**Assignment:**
Every record must be copied exactly. Leave nothing out.

**Study material:**
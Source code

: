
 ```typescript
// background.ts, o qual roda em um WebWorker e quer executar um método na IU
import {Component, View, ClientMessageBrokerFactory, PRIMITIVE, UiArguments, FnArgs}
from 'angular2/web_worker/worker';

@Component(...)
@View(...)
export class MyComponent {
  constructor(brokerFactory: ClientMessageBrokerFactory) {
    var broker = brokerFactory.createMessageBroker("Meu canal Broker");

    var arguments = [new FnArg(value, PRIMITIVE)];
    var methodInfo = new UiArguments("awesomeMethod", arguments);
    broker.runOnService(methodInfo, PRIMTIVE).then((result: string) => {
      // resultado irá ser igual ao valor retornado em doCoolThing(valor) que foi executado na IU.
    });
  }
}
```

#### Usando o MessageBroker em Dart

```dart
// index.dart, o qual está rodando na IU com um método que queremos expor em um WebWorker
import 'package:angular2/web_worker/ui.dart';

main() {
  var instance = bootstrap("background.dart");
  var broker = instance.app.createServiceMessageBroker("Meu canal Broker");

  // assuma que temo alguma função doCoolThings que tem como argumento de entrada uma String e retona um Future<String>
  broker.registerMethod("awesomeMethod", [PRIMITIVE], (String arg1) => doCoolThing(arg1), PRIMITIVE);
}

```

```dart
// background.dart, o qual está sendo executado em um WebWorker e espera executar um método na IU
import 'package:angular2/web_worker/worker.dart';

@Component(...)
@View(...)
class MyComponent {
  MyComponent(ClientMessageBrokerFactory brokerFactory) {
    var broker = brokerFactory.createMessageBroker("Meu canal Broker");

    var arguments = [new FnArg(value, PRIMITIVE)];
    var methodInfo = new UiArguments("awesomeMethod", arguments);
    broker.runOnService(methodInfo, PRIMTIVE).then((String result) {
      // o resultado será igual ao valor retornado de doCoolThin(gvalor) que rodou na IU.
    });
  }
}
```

**Task result:**
Source code

:
 ```typescript
// background.ts, o qual roda em um WebWorker e quer executar um método na IU
import {Component, View, ClientMessageBrokerFactory, PRIMITIVE, UiArguments, FnArgs}
from 'angular2/web_worker/worker';

@Component(...)
@View(...)
export class MyComponent {
  constructor(brokerFactory: ClientMessageBrokerFactory) {
    var broker = brokerFactory.createMessageBroker("Meu canal Broker");

    var arguments = [new FnArg(value, PRIMITIVE)];
    var methodInfo = new UiArguments("awesomeMethod", arguments);
    broker.runOnService(methodInfo, PRIMTIVE).then((result: string) => {
      // resultado irá ser igual ao valor retornado em doCoolThing(valor) que foi executado na IU.
    });
  }
}
```

#### Usando o MessageBroker em Dart

```dart
// index.dart, o qual está rodando na IU com um método que queremos expor em um WebWorker
import 'package:angular2/web_worker/ui.dart';

main() {
  var instance = bootstrap("background.dart");
  var broker = instance.app.createServiceMessageBroker("Meu canal Broker");

  // assuma que temo alguma função doCoolThings que tem como argumento de entrada uma String e retona um Future<String>
  broker.registerMethod("awesomeMethod", [PRIMITIVE], (String arg1) => doCoolThing(arg1), PRIMITIVE);
}

```

```dart
// background.dart, o qual está sendo executado em um WebWorker e espera executar um método na IU
import 'package:angular2/web_worker/worker.dart';

@Component(...)
@View(...)
class MyComponent {
  MyComponent(ClientMessageBrokerFactory brokerFactory) {
    var broker = brokerFactory.createMessageBroker("Meu canal Broker");

    var arguments = [new FnArg(value, PRIMITIVE)];
    var methodInfo = new UiArguments("awesomeMethod", arguments);
    broker.runOnService(methodInfo, PRIMTIVE).then((String result) {
      // o resultado será igual ao valor retornado de doCoolThin(gvalor) que rodou na IU.
    });
  }
}
```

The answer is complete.